As discussões sobre o futuro das universidades com a iminência do novo governo federal começaram a ser retomadas pela categoria docente em âmbito local. Como parte do Projeto “Observatório de Transição Democrática”, foi realizada nesta terça-feira (13/12), uma conferência com Gustavo Balduino, secretário executivo da Associação Nacional dos Dirigentes das Instituições Federais de Ensino Superior (ANDIFES), no auditório do Centro de Ciências da Universidade Federal do Ceará (UFC), no campus do Pici em Fortaleza.
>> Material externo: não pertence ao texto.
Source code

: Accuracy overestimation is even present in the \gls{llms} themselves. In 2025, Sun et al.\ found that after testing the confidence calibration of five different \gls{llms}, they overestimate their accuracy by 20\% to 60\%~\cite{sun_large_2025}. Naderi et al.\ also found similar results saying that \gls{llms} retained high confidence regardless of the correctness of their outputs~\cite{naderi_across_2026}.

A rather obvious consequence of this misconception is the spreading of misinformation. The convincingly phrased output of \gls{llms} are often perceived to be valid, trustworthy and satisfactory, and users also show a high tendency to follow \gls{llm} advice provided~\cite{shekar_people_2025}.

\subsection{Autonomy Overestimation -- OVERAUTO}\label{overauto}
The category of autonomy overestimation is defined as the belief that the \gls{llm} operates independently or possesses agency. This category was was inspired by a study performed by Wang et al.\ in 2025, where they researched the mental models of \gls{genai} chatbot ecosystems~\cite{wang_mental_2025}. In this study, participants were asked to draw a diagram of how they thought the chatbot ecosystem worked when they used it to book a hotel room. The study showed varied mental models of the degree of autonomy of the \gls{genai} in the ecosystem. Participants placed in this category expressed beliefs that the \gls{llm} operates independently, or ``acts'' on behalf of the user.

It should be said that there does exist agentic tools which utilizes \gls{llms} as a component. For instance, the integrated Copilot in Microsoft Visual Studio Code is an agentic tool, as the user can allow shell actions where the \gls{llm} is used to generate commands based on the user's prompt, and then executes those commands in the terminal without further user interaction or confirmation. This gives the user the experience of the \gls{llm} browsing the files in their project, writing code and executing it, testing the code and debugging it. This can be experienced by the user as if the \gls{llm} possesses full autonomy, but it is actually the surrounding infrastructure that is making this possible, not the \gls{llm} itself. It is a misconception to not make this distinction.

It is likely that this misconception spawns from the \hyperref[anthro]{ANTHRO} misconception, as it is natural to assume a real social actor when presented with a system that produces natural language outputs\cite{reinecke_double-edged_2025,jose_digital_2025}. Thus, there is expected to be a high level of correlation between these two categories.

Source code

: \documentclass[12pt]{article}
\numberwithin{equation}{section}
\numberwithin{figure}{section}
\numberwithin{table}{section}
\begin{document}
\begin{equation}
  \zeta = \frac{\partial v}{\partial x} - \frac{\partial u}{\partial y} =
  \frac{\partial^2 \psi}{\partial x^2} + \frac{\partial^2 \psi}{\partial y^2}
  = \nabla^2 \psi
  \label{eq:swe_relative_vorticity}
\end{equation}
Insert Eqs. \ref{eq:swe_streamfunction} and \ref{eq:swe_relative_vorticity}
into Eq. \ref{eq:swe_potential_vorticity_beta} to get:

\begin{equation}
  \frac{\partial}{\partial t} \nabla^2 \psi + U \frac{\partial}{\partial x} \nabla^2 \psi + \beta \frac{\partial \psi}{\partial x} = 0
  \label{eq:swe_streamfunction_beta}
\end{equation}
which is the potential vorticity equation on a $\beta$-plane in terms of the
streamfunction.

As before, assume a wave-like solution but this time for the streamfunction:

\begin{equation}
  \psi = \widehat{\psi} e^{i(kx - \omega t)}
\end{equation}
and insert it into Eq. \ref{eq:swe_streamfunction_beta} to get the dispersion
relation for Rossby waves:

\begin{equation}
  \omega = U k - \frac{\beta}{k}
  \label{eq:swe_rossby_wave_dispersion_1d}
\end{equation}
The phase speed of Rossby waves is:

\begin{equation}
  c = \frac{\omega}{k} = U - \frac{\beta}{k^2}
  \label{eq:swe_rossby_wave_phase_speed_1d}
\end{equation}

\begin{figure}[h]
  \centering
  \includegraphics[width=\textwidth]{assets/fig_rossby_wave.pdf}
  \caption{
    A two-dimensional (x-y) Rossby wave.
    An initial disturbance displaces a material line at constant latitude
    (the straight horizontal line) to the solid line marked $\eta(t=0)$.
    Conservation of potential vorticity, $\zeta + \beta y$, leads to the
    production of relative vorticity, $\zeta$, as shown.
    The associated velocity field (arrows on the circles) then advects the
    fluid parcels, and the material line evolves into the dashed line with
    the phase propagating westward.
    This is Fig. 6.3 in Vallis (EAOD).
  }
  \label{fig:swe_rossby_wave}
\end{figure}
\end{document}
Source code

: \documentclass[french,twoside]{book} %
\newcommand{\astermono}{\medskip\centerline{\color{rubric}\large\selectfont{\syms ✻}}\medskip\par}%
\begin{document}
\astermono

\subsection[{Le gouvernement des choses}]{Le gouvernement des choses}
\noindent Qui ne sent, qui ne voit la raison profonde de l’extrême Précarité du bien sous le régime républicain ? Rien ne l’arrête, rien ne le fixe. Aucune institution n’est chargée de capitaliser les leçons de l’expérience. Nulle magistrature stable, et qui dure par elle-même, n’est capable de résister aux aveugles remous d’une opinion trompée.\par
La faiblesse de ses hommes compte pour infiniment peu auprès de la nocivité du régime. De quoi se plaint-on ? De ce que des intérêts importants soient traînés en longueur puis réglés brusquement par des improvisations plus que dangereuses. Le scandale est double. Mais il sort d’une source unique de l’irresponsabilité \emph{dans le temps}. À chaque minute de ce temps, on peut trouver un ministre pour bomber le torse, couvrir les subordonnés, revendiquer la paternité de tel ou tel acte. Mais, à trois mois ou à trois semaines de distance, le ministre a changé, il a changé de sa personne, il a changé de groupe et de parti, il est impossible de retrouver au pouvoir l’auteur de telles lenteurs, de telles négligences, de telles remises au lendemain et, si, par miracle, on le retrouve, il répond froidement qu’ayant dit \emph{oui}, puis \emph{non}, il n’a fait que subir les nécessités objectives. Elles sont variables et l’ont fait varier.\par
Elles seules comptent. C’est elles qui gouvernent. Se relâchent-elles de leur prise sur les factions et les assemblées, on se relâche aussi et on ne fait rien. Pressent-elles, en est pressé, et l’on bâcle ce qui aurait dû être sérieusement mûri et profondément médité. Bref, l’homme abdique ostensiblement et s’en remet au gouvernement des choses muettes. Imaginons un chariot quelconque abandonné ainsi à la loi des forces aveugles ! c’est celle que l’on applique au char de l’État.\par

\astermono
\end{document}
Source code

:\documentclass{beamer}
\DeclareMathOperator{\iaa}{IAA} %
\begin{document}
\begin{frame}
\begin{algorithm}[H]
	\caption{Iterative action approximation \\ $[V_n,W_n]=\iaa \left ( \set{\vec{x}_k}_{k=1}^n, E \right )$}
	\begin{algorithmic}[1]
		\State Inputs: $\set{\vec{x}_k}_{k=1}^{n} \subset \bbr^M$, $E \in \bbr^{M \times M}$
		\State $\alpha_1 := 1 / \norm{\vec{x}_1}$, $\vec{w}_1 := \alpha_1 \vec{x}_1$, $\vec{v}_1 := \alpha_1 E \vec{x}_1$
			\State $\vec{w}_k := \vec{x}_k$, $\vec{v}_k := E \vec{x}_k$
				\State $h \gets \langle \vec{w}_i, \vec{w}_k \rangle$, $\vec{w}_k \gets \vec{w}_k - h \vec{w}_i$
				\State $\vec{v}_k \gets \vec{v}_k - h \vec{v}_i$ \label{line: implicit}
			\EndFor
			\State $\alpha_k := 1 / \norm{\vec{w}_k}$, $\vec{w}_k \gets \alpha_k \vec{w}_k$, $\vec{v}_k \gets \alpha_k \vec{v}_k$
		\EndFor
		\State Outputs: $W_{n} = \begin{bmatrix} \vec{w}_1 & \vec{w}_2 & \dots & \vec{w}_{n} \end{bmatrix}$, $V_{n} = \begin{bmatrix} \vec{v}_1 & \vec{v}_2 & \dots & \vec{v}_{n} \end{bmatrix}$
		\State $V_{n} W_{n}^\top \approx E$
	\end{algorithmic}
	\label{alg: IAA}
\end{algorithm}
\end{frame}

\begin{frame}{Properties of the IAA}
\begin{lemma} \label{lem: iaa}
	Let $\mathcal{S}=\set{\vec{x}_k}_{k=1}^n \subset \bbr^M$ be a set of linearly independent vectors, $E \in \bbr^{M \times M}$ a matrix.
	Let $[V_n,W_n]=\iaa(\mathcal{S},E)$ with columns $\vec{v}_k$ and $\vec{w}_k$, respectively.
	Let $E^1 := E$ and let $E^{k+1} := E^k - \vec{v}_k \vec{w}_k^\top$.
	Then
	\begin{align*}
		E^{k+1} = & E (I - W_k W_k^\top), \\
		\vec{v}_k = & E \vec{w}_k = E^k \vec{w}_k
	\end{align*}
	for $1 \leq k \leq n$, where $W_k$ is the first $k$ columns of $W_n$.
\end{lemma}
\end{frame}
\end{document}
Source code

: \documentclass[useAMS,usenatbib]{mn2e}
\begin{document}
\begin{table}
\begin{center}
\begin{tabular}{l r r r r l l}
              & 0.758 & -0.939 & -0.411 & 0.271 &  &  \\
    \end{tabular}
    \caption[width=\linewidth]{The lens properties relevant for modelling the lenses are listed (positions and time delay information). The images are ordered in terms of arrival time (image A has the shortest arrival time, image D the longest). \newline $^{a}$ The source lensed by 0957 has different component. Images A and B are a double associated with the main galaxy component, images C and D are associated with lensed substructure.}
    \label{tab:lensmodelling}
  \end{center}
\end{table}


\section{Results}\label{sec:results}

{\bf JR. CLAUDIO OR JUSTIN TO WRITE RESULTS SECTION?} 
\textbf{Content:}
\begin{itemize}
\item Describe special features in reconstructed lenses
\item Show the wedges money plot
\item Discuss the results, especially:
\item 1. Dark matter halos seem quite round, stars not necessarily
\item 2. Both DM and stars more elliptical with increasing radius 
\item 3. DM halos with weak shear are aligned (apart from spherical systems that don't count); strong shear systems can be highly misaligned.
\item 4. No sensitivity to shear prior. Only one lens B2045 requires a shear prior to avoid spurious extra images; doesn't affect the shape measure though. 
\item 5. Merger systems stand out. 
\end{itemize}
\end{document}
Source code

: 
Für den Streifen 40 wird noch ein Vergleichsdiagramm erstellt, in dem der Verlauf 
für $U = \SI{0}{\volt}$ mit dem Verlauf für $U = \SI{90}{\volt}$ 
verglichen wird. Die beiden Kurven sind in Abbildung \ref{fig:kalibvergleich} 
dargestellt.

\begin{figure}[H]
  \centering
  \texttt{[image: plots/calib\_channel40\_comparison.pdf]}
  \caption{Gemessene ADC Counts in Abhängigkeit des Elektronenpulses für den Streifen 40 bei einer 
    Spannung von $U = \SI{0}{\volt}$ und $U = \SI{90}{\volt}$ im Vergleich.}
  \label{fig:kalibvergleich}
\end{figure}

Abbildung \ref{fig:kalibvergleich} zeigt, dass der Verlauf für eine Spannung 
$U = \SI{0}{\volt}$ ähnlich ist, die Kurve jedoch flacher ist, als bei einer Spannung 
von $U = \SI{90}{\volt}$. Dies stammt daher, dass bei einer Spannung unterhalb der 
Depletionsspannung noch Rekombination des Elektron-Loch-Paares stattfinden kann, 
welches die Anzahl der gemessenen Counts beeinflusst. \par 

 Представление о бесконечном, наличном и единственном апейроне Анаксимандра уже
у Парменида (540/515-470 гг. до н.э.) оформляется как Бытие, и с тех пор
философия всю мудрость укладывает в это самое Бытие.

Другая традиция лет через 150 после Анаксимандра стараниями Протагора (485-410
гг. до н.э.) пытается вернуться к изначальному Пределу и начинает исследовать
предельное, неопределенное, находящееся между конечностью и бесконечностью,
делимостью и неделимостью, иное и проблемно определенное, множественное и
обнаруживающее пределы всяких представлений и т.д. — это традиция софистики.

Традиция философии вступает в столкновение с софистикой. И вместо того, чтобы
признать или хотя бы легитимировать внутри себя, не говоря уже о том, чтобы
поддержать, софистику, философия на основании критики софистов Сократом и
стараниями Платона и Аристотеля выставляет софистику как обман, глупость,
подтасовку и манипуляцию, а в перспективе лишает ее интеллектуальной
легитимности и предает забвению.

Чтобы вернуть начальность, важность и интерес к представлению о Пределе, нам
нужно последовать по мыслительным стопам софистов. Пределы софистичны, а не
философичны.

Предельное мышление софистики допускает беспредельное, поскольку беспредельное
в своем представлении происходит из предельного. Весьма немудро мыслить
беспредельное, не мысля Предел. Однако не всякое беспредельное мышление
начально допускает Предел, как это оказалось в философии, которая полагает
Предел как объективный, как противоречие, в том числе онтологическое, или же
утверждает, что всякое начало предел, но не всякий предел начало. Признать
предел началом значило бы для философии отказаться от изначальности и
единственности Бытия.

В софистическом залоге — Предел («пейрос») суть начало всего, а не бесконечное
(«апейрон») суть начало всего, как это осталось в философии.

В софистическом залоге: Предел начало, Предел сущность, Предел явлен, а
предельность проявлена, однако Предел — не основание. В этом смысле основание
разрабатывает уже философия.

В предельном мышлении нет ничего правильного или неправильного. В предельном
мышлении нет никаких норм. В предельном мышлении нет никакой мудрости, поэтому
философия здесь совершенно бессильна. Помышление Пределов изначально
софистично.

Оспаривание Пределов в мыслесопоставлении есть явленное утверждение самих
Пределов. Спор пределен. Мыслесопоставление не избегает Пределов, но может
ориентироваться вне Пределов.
A ADUFC participou da mesa, a convite da organização do evento, e fez a transmissão da atividade em tempo real no canal do sindicato no YouTube – com interpretação em Libras.
O projeto é realizado em parceria entre três entidades: Sociedade Brasileira para o Progresso da Ciência (SBPC), Conselho Nacional das Instituições da Rede Federal de Educação Profissional, Científica e Tecnológica (CONIF), além da própria da ANDIFES. O debate “O papel da ANDIFES e o futuro das universidades federais” pautou, ainda, os reflexos da intervenção nas universidades, especialmente na UFC – a instituição não integra mais a composição da ANDIFES desde julho de 2021, por decisão unilateral e arbitrária do interventor Cândido Albuquerque.
Por reiteradas vezes, Gustavo Balduino enfatizou em sua conferência a relevância da ANDIFES nas lutas em defesa da democracia. “Reputo talvez como uma das coisas mais importantes que a ANDIFES fez nos últimos tempos”, afirmou. Ainda no começo de 2022, a associação já se articulava na defesa do processo eleitoral que se avizinhava para a escolha do chefe do Executivo. “Os reitores estavam preocupados com as notícias e com os posicionamentos que caminhavam na sociedade de questionamento das eleições”, relatou.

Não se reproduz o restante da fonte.